= Tramteatret =

Norwegian theatrical and musical group

Tramteatret was a Norwegian left-oriented theatre performance group active from 1976 to 1986.

The group included the members Marianne Krogness, Liv Aakvik, Terje Nordby, Kine Hellebust and others. Their first production was the satirical Deep sea thriller, with references to the Bravo accident in April 1977, the largest oil blowout on the Norwegian shelf. They made a number of productions for the Norwegian Broadcasting Corporation, including Serum serum from 1980, Pelle Parafin og automatspøkelsene (1981), and Hemmelighetene i B-by (1982). The group produced a total of eight musical revues, and several musical albums.

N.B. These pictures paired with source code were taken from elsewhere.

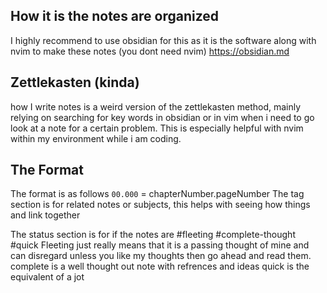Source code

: ## How it is the notes are organized 

I highly recommend to use obsidian for this as it is the software along with nvim to make these notes (you dont need nvim)
https://obsidian.md


## Zettlekasten (kinda)
how I write notes is a weird version of the zettlekasten method, mainly relying on searching for key words in obsidian or in vim when i need to go look at a note for a certain problem. This is especially helpful with nvim within my environment while i am coding. 
## The Format 
The format is as follows 
`00.000` = chapterNumber.pageNumber 
The tag section is for related notes or subjects, this helps with seeing how things and link together

The status section is for if the notes are #fleeting #complete-thought #quick 
Fleeting just really means that it is a passing thought of mine and can disregard unless you like my thoughts then go ahead and read them.
complete is a well thought out note with refrences and ideas
quick is the equivalent of a jot
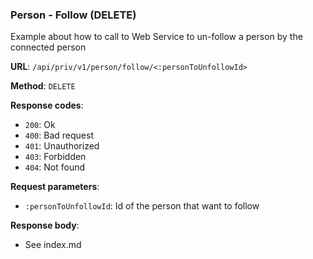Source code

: ### Person - Follow (DELETE)

Example about how to call to Web Service to un-follow a person by the connected person

**URL**: `/api/priv/v1/person/follow/<:personToUnfollowId>`

**Method**: `DELETE`

**Response codes**: 
* `200`: Ok
* `400`: Bad request
* `401`: Unauthorized
* `403`: Forbidden
* `404`: Not found

**Request parameters**:
* `:personToUnfollowId`: Id of the person that want to follow
  
**Response body**:

* See index.md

Albums include Deep Sea Thriller.. Og Enda Mer.. from 1977, Tramfart from 1978, Back To The '80's from 1980, Pelle Parafins Bøljeband from 1981, Tramteatret from 1982, B-Bylivet Går Sin Gang from 1982, Det Går Alltid Et Korstog from 1983, Drömmen Om Elin from 1985, and Randi og Ronnis Restaurant from 1986.

In 1981 the group appeared in Melodi Grand Prix, the televised competition to represent Norway in that year's Eurovision Song Contest, finishing fourth with the song "Det er vår tur nå".